**YOUR TASK**
The required output is the lines below from the line containing "Muitos clientes não" to the line containing "2. Acúmulo de", inclusive, retyped exactly. No other lines belong in it.

*** Opening MATERIAL TO PROCESS ***

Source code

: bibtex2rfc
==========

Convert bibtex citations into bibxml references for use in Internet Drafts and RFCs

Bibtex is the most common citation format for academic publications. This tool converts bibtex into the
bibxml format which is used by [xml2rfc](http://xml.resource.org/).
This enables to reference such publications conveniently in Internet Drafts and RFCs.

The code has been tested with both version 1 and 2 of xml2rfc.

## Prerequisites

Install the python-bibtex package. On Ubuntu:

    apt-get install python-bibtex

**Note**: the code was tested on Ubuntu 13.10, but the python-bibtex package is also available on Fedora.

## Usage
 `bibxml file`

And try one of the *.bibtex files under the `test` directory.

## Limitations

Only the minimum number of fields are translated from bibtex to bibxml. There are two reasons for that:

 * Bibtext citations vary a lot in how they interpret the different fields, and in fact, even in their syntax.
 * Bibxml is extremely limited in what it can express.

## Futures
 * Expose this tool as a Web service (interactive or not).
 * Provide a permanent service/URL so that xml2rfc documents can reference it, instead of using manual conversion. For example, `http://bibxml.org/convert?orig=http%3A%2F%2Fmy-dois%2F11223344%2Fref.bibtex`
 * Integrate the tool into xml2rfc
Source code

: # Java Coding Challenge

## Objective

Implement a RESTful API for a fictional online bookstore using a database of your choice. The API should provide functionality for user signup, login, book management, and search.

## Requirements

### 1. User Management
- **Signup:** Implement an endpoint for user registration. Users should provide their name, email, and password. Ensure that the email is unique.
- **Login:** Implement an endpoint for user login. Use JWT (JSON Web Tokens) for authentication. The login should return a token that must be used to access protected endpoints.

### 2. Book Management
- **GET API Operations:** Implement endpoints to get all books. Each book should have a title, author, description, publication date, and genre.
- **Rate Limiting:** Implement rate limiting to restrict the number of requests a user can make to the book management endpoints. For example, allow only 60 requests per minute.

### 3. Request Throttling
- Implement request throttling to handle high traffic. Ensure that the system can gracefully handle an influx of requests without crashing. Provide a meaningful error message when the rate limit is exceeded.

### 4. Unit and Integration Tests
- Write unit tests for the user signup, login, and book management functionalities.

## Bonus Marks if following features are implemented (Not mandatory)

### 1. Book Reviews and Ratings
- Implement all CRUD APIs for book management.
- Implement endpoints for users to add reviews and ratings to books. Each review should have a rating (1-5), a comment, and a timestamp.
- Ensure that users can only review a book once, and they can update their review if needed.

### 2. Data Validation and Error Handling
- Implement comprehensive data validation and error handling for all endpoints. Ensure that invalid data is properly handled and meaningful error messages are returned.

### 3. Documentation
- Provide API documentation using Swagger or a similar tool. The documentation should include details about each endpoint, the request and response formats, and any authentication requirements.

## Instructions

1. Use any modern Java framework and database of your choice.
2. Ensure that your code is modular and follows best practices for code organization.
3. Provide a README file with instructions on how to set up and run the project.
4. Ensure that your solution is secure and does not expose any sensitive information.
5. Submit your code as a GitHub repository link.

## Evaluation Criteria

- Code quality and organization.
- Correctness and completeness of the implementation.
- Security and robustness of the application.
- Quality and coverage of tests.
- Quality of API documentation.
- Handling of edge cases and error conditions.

*** Closing MATERIAL TO PROCESS ***
*** Opening MATERIAL TO PROCESS ***

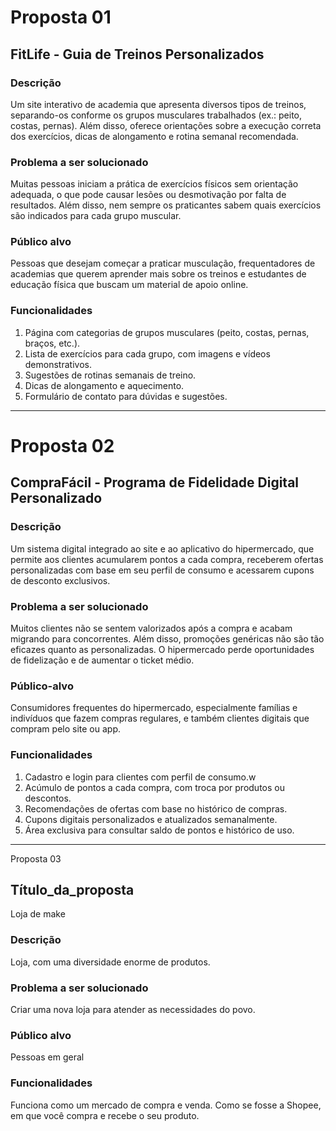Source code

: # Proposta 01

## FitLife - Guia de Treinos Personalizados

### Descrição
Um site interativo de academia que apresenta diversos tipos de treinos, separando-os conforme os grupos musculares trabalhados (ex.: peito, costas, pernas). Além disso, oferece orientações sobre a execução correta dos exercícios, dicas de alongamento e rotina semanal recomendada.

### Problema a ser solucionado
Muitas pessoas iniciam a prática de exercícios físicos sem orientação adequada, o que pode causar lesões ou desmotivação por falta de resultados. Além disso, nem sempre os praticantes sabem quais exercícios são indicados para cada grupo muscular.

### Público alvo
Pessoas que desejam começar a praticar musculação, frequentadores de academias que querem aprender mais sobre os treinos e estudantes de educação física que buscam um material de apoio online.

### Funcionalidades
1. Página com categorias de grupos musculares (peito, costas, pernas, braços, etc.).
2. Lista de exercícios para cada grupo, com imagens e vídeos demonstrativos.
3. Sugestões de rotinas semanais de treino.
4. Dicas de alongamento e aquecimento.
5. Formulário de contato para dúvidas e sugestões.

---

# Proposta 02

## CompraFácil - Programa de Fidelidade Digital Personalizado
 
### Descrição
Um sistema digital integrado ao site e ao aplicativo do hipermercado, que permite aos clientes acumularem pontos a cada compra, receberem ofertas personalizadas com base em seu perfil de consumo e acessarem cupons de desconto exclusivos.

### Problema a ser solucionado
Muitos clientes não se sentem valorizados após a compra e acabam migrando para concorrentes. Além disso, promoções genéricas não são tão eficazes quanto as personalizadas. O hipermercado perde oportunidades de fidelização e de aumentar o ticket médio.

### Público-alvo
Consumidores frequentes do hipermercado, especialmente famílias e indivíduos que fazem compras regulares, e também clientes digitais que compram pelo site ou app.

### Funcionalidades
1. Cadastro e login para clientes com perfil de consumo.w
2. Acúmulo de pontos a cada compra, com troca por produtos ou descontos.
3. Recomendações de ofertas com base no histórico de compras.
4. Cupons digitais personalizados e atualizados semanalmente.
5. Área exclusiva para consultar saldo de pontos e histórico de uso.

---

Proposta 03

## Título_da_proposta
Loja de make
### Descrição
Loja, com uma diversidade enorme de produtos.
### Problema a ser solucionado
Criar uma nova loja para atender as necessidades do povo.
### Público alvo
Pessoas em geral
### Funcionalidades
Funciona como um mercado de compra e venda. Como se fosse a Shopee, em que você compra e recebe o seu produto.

*** Closing MATERIAL TO PROCESS ***

**RESPONSE TO THIS EXERCISE**
Muitos clientes não se sentem valorizados após a compra e acabam migrando para concorrentes. Além disso, promoções genéricas não são tão eficazes quanto as personalizadas. O hipermercado perde oportunidades de fidelização e de aumentar o ticket médio.

### Público-alvo
Consumidores frequentes do hipermercado, especialmente famílias e indivíduos que fazem compras regulares, e também clientes digitais que compram pelo site ou app.

### Funcionalidades
1. Cadastro e login para clientes com perfil de consumo.w
2. Acúmulo de pontos a cada compra, com troca por produtos ou descontos.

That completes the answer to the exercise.